Pardon, dites « torsadé » ou « flammé », ce serait plus convenable ou encore tout simplement « tors » ou « vrillé » car c'est vrai, depuis ma naissance, on m'a voulu « tors ». Vous me connaissez certainement car je suis, pour votre service, le clocher de l'église de Meslay -du-Maine. D'aucuns voudraient que je sois tordu au fil des ans à cause de la mauvaise qualité du bois. Pas du tout. Vous me connaissez mal. Celui qui m'a conçu a voulu que je sois tors d'un huitième de tour. C'est précis ! Il a fallu bien calculer pour que je ne sois pas complètement tordu et que mes lignes de ma couverture aient la bonne courbure.
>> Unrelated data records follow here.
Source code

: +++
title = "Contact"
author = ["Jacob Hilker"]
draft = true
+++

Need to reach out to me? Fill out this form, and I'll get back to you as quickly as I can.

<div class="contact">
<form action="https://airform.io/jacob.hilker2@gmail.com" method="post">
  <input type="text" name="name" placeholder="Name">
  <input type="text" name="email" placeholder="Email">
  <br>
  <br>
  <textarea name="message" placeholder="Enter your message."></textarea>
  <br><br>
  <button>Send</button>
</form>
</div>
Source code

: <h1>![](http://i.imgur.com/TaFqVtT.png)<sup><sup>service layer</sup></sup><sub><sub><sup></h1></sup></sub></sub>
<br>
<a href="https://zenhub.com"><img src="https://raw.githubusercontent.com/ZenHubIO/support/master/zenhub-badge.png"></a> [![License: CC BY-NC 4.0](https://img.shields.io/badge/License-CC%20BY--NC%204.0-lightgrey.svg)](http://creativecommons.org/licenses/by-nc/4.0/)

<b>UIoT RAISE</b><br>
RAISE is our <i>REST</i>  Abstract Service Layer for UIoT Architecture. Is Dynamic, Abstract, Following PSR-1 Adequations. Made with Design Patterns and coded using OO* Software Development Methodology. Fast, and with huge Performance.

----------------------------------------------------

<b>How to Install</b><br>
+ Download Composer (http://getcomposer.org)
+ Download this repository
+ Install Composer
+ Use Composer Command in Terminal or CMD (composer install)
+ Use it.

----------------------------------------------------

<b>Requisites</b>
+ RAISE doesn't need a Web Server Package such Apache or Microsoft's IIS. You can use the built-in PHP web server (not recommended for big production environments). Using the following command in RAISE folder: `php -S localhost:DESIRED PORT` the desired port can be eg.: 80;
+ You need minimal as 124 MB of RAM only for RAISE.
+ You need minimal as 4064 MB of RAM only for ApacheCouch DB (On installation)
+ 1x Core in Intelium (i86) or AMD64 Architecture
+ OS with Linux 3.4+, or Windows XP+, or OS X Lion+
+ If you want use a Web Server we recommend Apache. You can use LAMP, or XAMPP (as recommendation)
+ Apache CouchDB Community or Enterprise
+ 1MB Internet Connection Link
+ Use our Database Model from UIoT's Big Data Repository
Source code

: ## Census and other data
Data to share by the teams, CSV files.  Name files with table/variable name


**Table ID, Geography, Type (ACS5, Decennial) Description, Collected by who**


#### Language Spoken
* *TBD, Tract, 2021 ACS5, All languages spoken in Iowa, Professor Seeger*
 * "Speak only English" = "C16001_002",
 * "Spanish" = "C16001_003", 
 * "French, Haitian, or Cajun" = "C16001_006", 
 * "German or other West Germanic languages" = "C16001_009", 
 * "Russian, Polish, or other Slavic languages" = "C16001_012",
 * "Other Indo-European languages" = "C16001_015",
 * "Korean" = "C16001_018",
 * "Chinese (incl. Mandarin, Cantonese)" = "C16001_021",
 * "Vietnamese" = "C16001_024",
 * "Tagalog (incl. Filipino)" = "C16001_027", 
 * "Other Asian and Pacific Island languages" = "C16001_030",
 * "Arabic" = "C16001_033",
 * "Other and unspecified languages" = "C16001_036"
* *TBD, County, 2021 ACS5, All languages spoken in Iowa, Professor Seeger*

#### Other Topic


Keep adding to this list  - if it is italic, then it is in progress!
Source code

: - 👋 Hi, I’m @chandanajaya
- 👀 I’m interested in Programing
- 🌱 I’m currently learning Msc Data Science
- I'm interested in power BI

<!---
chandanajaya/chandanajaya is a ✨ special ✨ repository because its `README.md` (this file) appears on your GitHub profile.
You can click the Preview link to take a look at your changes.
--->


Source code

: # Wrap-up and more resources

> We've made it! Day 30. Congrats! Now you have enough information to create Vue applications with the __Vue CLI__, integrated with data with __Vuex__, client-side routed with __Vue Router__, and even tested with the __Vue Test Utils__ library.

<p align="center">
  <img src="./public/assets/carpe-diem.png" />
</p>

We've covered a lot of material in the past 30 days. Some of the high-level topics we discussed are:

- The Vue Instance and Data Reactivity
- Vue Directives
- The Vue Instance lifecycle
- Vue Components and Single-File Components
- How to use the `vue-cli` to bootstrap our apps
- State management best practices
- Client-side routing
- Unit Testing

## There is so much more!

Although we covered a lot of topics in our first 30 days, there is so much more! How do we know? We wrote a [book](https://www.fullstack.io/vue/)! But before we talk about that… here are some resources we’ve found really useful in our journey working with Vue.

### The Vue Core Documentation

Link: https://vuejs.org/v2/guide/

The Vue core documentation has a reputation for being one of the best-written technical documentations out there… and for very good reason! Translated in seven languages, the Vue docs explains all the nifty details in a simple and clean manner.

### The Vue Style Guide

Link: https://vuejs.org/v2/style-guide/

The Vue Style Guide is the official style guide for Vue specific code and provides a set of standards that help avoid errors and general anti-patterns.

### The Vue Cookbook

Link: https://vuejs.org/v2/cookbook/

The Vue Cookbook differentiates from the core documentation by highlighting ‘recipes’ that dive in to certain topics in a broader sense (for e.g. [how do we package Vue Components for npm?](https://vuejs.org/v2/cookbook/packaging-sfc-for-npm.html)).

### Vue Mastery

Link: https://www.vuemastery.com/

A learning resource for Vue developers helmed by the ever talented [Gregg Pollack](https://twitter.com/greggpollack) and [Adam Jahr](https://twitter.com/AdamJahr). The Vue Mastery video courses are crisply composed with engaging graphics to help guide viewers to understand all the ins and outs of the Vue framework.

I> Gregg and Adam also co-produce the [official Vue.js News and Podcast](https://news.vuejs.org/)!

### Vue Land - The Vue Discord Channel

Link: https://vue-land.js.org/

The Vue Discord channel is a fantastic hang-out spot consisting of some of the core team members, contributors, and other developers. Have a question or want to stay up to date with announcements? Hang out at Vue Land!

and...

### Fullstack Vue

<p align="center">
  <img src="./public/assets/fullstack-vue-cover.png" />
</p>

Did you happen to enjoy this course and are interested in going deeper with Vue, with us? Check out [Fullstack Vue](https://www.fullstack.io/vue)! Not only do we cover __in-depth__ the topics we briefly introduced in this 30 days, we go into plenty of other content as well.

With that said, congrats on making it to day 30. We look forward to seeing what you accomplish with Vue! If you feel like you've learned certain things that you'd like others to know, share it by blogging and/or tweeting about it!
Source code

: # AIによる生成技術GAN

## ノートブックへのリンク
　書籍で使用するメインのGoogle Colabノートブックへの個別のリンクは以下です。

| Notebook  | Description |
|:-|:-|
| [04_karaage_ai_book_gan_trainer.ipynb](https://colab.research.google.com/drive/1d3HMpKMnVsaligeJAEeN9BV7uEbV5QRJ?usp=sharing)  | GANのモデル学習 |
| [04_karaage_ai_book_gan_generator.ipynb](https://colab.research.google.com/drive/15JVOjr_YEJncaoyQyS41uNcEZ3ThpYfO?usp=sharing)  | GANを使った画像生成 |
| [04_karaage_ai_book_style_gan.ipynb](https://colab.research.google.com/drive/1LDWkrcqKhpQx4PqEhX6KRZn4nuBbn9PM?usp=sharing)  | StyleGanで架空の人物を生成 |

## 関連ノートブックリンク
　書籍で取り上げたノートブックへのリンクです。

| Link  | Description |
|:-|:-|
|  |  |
Celui qui m'a voulu ainsi c'est Jean Martinet, architecte de Laval, en 1629. On dit qu'on m'a confié aux compagnons du devoir pour sortir de l'ordinaire. Quelques notables mélinois voulaient donner à la tour de l'église autre chose qu'un classique toit en bâtière comme à Bannes ou maintenant à Saint Denis du Maine. C'est d'ailleurs de Saint Denis du Maine que ma construction a été suivie avec intérêt, sinon envie, et consignée dans les archives paroissiales. C'est là que j'apprends que j'aurais commencé mon existence le 28 novembre 1629. Mais dès le 6 mars 1630 un violent orage de vent brise en deux ma charpente. Le 12 septembre nouvel orage. Finalement ce n'est que le 19 septembre 1631 que la plomberie est faite et que mon aiguille est couverte d'ardoises.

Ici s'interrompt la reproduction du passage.